Here in the UK we are experiencing a January type fitness splurge because of our unexpected success at the Olympics.  At a time when most retailers are reporting a downturn in trade, sales of sports equipment has doubled. Bike sales have gone up by 130 percent and swimsuits and goggles by 135 percent.

Unfortunately we Brits are keener on the equipment than the hard work that should go with it.  See my article written some time back about this phenomenon –  “Spare A Thought For Redundant Exercise Machines“.

But will this Olympic glory have a new and lasting effect on the nations attitude to fitness?  Previous examples are not encouraging…

Am I alone in having the perception that Australia is full of superfit potential athletes?  Here is something I read this weekend that really surprised me.  Australia has soared to the top of the obesity charts with 60 per cent of the population now overweight.  This is after the Australian 2000 Olympics where they excelled with 58 medals, only eight years ago.

Little research has been carried out into what motivates people to exercise.  It seems that for adults the main factors are encouragement, facilities and support close to home.  The turn-offs are anxiety about physique and unrealistic expectations.

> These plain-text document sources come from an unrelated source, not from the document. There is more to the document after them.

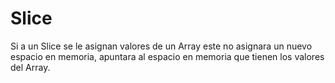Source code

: # Slice

Si a un Slice se le asignan valores de un Array este no asignara un nuevo espacio en memoria, apuntara al espacio en memoria que tienen los valores del Array.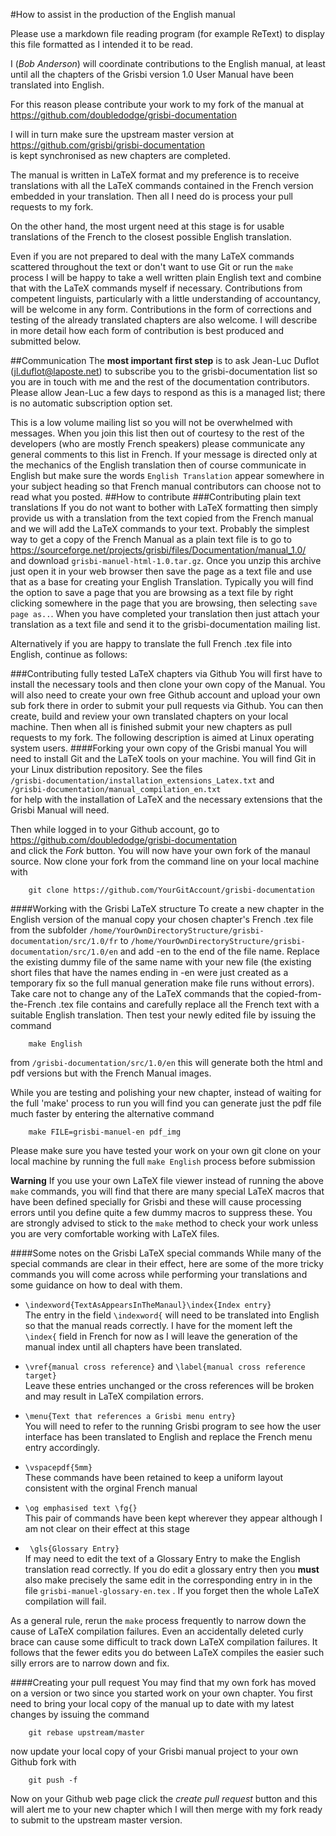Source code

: #How to assist in the production of the English manual

Please use a markdown file reading program (for example ReText) to display this file formatted as I intended it to be read.

I (*Bob Anderson*) will coordinate contributions to the English manual, at least until all the chapters of the Grisbi version 1.0 User Manual have been translated into English.  

For this reason please contribute your work to my fork of the manual at  
<https://github.com/doubledodge/grisbi-documentation>

I will in turn make sure the upstream master version at  
<https://github.com/grisbi/grisbi-documentation>  
is kept synchronised as new chapters are completed.

The manual is written in LaTeX format and my preference is to receive translations with all the LaTeX commands contained in the French version embedded in your translation.  Then all I need do is process your pull requests to my fork. 

 On the other hand, the most urgent need at this stage is for usable translations of the French to the closest possible English translation.  

Even if you are not prepared to deal with the many LaTeX commands scattered throughout the text or don't want to use Git or run the `make` process I will be happy to take a well written plain English text and combine that with the LaTeX commands myself if necessary.  Contributions from competent linguists, particularly with a little understanding of accountancy, will be welcome in any form.  Contributions in the form of corrections and testing of the already translated chapters are also welcome.  I will describe in more detail how each form of contribution is best produced and submitted below.

##Communication
The **most important first step** is to ask Jean-Luc Duflot (<jl.duflot@laposte.net>) to subscribe you to the grisbi-documentation list so you are in touch with me and the rest of the documentation contributors. Please allow Jean-Luc a few days to respond as this is a managed list; there is no automatic subscription option set.  

This is a low volume mailing list so you will not be overwhelmed with messages.  When you join this list then out of courtesy to the rest of the developers (who are mostly French speakers) please communicate any general comments to this list in French.  If your message is directed only at the mechanics of the English translation then of course communicate in English but make sure the words `English Translation` appear somewhere in your subject heading so that French manual contributors can choose not to read what you posted.
##How to contribute
###Contributing plain text translations
If you do not want to bother with LaTeX formatting then simply provide us with a translation from the text copied from the French manual and we will add the  LaTeX commands to your text.  Probably the simplest way to get a copy of the French Manual as a plain text file is to go to  
<https://sourceforge.net/projects/grisbi/files/Documentation/manual_1.0/>  
and download `grisbi-manuel-html-1.0.tar.gz`.  Once you unzip this archive just open it in your web browser then save the page as a text file and use that as a base for creating your English Translation. Typically you will find the option to save a page that you are browsing as a text file by right clicking somewhere in the page that you are browsing, then selecting `save page as..`. When you have completed your translation then just attach your translation as a text file and send it to the grisbi-documentation mailing list.

Alternatively if you are happy to translate the full French .tex file into English, continue as follows:  

###Contributing fully tested LaTeX chapters via Github
You will first have to install the necessary tools and then clone your own copy of the Manual.  You will also need to create your own free Github account and upload your own sub fork there in order to submit your pull requests via Github.  You can then create, build and review your own translated chapters on your local machine.  Then when all is finished submit your new chapters as pull requests to my fork.  The following description is aimed at Linux operating system users.
####Forking your own copy of the Grisbi manual
You will need to install Git and the LaTeX tools on your machine.  You will find Git in your Linux distribution repository.  See the files  
`/grisbi-documentation/installation_extensions_Latex.txt` and  
`/grisbi-documentation/manual_compilation_en.txt`  
for help with the installation of LaTeX and the necessary extensions that the Grisbi Manual will need.

Then while logged in to your Github account, go to  
<https://github.com/doubledodge/grisbi-documentation>  
and click the *Fork* button.  You will now have your own fork of the manaul source.
Now clone your fork from the command line on your local machine with

        git clone https://github.com/YourGitAccount/grisbi-documentation

####Working with the Grisbi LaTeX structure
To create a new chapter in the English version of the manual copy your chosen chapter's French .tex file from the subfolder `/home/YourOwnDirectoryStructure/grisbi-documentation/src/1.0/fr` to `/home/YourOwnDirectoryStructure/grisbi-documentation/src/1.0/en` and add -en to the end of the file name.  Replace the existing dummy file of the same name with your new file (the existing short files that have the names ending in -en were just created as a temporary fix so the full manual generation make file runs without errors).  Take care not to change any of the LaTeX commands that the copied-from-the-French .tex file contains and carefully replace all the French text with a suitable English translation.  Then test your newly edited file by issuing the command

        make English
from `/grisbi-documentation/src/1.0/en` this will generate both the html and pdf versions but with the French Manual images.

While you are testing and polishing your new chapter, instead of waiting for the full 'make' process to run you will find you can generate just the pdf file much faster by entering the alternative command

        make FILE=grisbi-manuel-en pdf_img
Please make sure you have tested your work on your own git clone on your local machine by running the full `make English` process before submission

**Warning** If you use your own LaTeX file viewer instead of running the above `make` commands, you will find that there are many special LaTeX macros that have been defined specially for Grisbi and these will cause processing errors until you define quite a few dummy macros to suppress these. You are strongly advised to stick to the `make` method to check your work unless you are very comfortable working with LaTeX files.

####Some notes on the Grisbi LaTeX special commands
While many of the special commands are clear in their effect, here are some of the more tricky commands you will come across while performing your translations and some guidance on how to deal with them.

* `\indexword{TextAsAppearsInTheManaul}\index{Index entry}`  
The entry in the field `\indexword{` will need to be translated into English so that the manual reads correctly.  I have for the moment left the `\index{` field in French for now as I will leave the generation of the manual index until all chapters have been translated.

* `\vref{manual cross reference}` and `\label{manual cross reference target}`  
Leave these entries unchanged or the cross references will be broken and may result in LaTeX compilation errors.

* `\menu{Text that references a Grisbi menu entry}`  
 You will need to refer to the running Grisbi program to see how the user interface has been translated to English and replace the French menu entry accordingly.
 
* `\vspacepdf{5mm}`  
 These commands have been retained to keep a uniform layout consistent with the orginal French manual
 
* `\og emphasised text \fg{}`  
 This pair of commands have been kept wherever they appear although I am not clear on their effect at this stage
 
* ` \gls{Glossary Entry}`  
 If may need to edit the text of a Glossary Entry to make the English translation read correctly.  If you do edit a glossary entry then you **must** also make precisely the same edit in the corresponding entry in in the file `grisbi-manuel-glossary-en.tex` .  If you forget then the whole LaTeX compilation will fail.  
 
 As a general rule, rerun the `make` process frequently to narrow down the cause of LaTeX compilation failures.  Even an accidentally deleted curly brace can cause some difficult to track down LaTeX compilation failures.  It follows that the fewer edits you do between LaTeX compiles the easier such silly errors are to narrow down and fix.

####Creating your pull request
You may find that my own fork has moved on a version or two since you started work on your own chapter.  You first need to bring your local copy of the manual up to date with my latest changes by issuing the command

        git rebase upstream/master
now update your local copy of your Grisbi manual project to your own Github fork with

        git push -f

Now on your Github web page click the *create pull request* button and this will alert me to your new chapter which I will then merge with my fork ready to submit to the upstream master version.
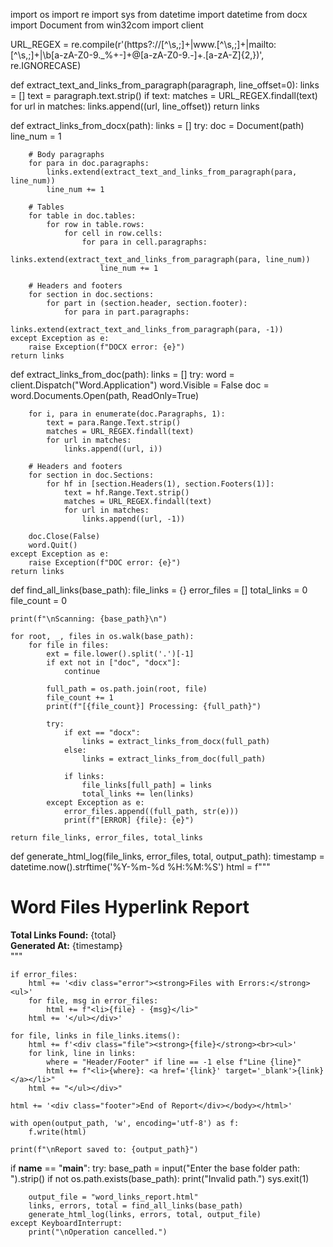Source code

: import os
import re
import sys
from datetime import datetime
from docx import Document
from win32com import client

URL_REGEX = re.compile(r'(https?://[^\s,;]+|www\.[^\s,;]+|mailto:[^\s,;]+|\b[a-zA-Z0-9._%+-]+@[a-zA-Z0-9.-]+\.[a-zA-Z]{2,})', re.IGNORECASE)

def extract_text_and_links_from_paragraph(paragraph, line_offset=0):
    links = []
    text = paragraph.text.strip()
    if text:
        matches = URL_REGEX.findall(text)
        for url in matches:
            links.append((url, line_offset))
    return links

def extract_links_from_docx(path):
    links = []
    try:
        doc = Document(path)
        line_num = 1

        # Body paragraphs
        for para in doc.paragraphs:
            links.extend(extract_text_and_links_from_paragraph(para, line_num))
            line_num += 1

        # Tables
        for table in doc.tables:
            for row in table.rows:
                for cell in row.cells:
                    for para in cell.paragraphs:
                        links.extend(extract_text_and_links_from_paragraph(para, line_num))
                        line_num += 1

        # Headers and footers
        for section in doc.sections:
            for part in (section.header, section.footer):
                for para in part.paragraphs:
                    links.extend(extract_text_and_links_from_paragraph(para, -1))
    except Exception as e:
        raise Exception(f"DOCX error: {e}")
    return links

def extract_links_from_doc(path):
    links = []
    try:
        word = client.Dispatch("Word.Application")
        word.Visible = False
        doc = word.Documents.Open(path, ReadOnly=True)

        for i, para in enumerate(doc.Paragraphs, 1):
            text = para.Range.Text.strip()
            matches = URL_REGEX.findall(text)
            for url in matches:
                links.append((url, i))

        # Headers and footers
        for section in doc.Sections:
            for hf in [section.Headers(1), section.Footers(1)]:
                text = hf.Range.Text.strip()
                matches = URL_REGEX.findall(text)
                for url in matches:
                    links.append((url, -1))

        doc.Close(False)
        word.Quit()
    except Exception as e:
        raise Exception(f"DOC error: {e}")
    return links

def find_all_links(base_path):
    file_links = {}
    error_files = []
    total_links = 0
    file_count = 0

    print(f"\nScanning: {base_path}\n")

    for root, _, files in os.walk(base_path):
        for file in files:
            ext = file.lower().split('.')[-1]
            if ext not in ["doc", "docx"]:
                continue

            full_path = os.path.join(root, file)
            file_count += 1
            print(f"[{file_count}] Processing: {full_path}")

            try:
                if ext == "docx":
                    links = extract_links_from_docx(full_path)
                else:
                    links = extract_links_from_doc(full_path)

                if links:
                    file_links[full_path] = links
                    total_links += len(links)
            except Exception as e:
                error_files.append((full_path, str(e)))
                print(f"[ERROR] {file}: {e}")

    return file_links, error_files, total_links

def generate_html_log(file_links, error_files, total, output_path):
    timestamp = datetime.now().strftime('%Y-%m-%d %H:%M:%S')
    html = f"""<!DOCTYPE html>
<html>
<head>
    <meta charset="UTF-8">
    <title>Word Link Report</title>
    <style>
        body {{ font-family: 'Segoe UI'; background: #f4f4f9; padding: 30px; }}
        h1 {{ color: #2c3e50; }}
        .summary {{ background: #dff0d8; padding: 15px; border-left: 5px solid #3c763d; margin-bottom: 20px; }}
        .error {{ background: #f2dede; padding: 15px; border-left: 5px solid #a94442; margin-bottom: 20px; }}
        .file {{ background: #fff; border-left: 5px solid #3498db; padding: 15px; margin-bottom: 20px; box-shadow: 0 1px 3px rgba(0,0,0,0.1); }}
        .footer {{ margin-top: 40px; font-size: 0.9em; color: #999; }}
        a {{ color: #2980b9; text-decoration: none; }}
        a:hover {{ text-decoration: underline; }}
    </style>
</head>
<body>
    <h1>Word Files Hyperlink Report</h1>
    <div class="summary">
        <strong>Total Links Found:</strong> {total}<br>
        <strong>Generated At:</strong> {timestamp}
    </div>
"""

    if error_files:
        html += '<div class="error"><strong>Files with Errors:</strong><ul>'
        for file, msg in error_files:
            html += f"<li>{file} - {msg}</li>"
        html += '</ul></div>'

    for file, links in file_links.items():
        html += f'<div class="file"><strong>{file}</strong><br><ul>'
        for link, line in links:
            where = "Header/Footer" if line == -1 else f"Line {line}"
            html += f"<li>{where}: <a href='{link}' target='_blank'>{link}</a></li>"
        html += "</ul></div>"

    html += '<div class="footer">End of Report</div></body></html>'

    with open(output_path, 'w', encoding='utf-8') as f:
        f.write(html)

    print(f"\nReport saved to: {output_path}")

if __name__ == "__main__":
    try:
        base_path = input("Enter the base folder path: ").strip()
        if not os.path.exists(base_path):
            print("Invalid path.")
            sys.exit(1)

        output_file = "word_links_report.html"
        links, errors, total = find_all_links(base_path)
        generate_html_log(links, errors, total, output_file)
    except KeyboardInterrupt:
        print("\nOperation cancelled.")
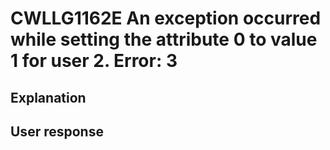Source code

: # CWLLG1162E An exception occurred while setting the attribute 0 to value 1 for user 2. Error: 3

## Explanation

## User response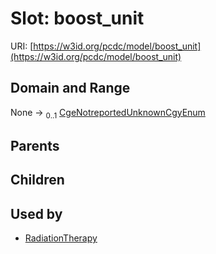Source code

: 
# Slot: boost_unit




URI: [https://w3id.org/pcdc/model/boost_unit](https://w3id.org/pcdc/model/boost_unit)


## Domain and Range

None &#8594;  <sub>0..1</sub> [CgeNotreportedUnknownCgyEnum](CgeNotreportedUnknownCgyEnum.md)

## Parents


## Children


## Used by

 * [RadiationTherapy](RadiationTherapy.md)
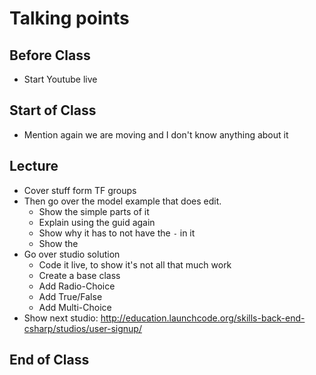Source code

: # Talking points

## Before Class

* Start Youtube live

## Start of Class

* Mention again we are moving and I don't know anything about it

## Lecture

* Cover stuff form TF groups
* Then go over the model example that does edit.
  * Show the simple parts of it
  * Explain using the guid again
  * Show why it has to not have the `-` in it
  * Show the
* Go over studio solution
  * Code it live, to show it's not all that much work
  * Create a base class
  * Add Radio-Choice
  * Add True/False
  * Add Multi-Choice
* Show next studio: http://education.launchcode.org/skills-back-end-csharp/studios/user-signup/


## End of Class
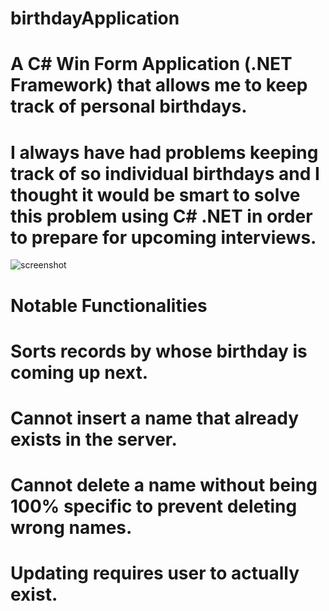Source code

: # birthdayApplication
# A C# Win Form Application (.NET Framework) that allows me to keep track of personal birthdays.
# I always have had problems keeping track of so individual birthdays and I thought it would be smart to solve this problem using C# .NET in order to prepare for upcoming interviews.
![screenshot](https://user-images.githubusercontent.com/61631923/199623793-37f44db2-6d7f-4a2d-91e5-d4714deff181.PNG)
# Notable Functionalities
# Sorts records by whose birthday is coming up next.
# Cannot insert a name that already exists in the server.
# Cannot delete a name without being 100% specific to prevent deleting wrong names.
# Updating requires user to actually exist.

Role models appear to influence children more but have most impact if they present an attainable target. A glamarous school swimming captain may change behaviour more than an Olympic swimming hero.  One really important role model though for kids is their parents who can be very influential if they exercise.

Once the triumphant glow of Beijing has worn off what is really going to have an impact is sustained effort to make sporting activity easy and the norm – not something for superheroes.  Close to home and realistic targets is the way forward.  

Our government appears to be investing in community sport in the run up to the 2012 Olympics here in London which is one part of the equation.  But the people who really influence our exercise patterns are the role models immediately around us.  Producing enough of those (including active parents) appears to be the real challenge.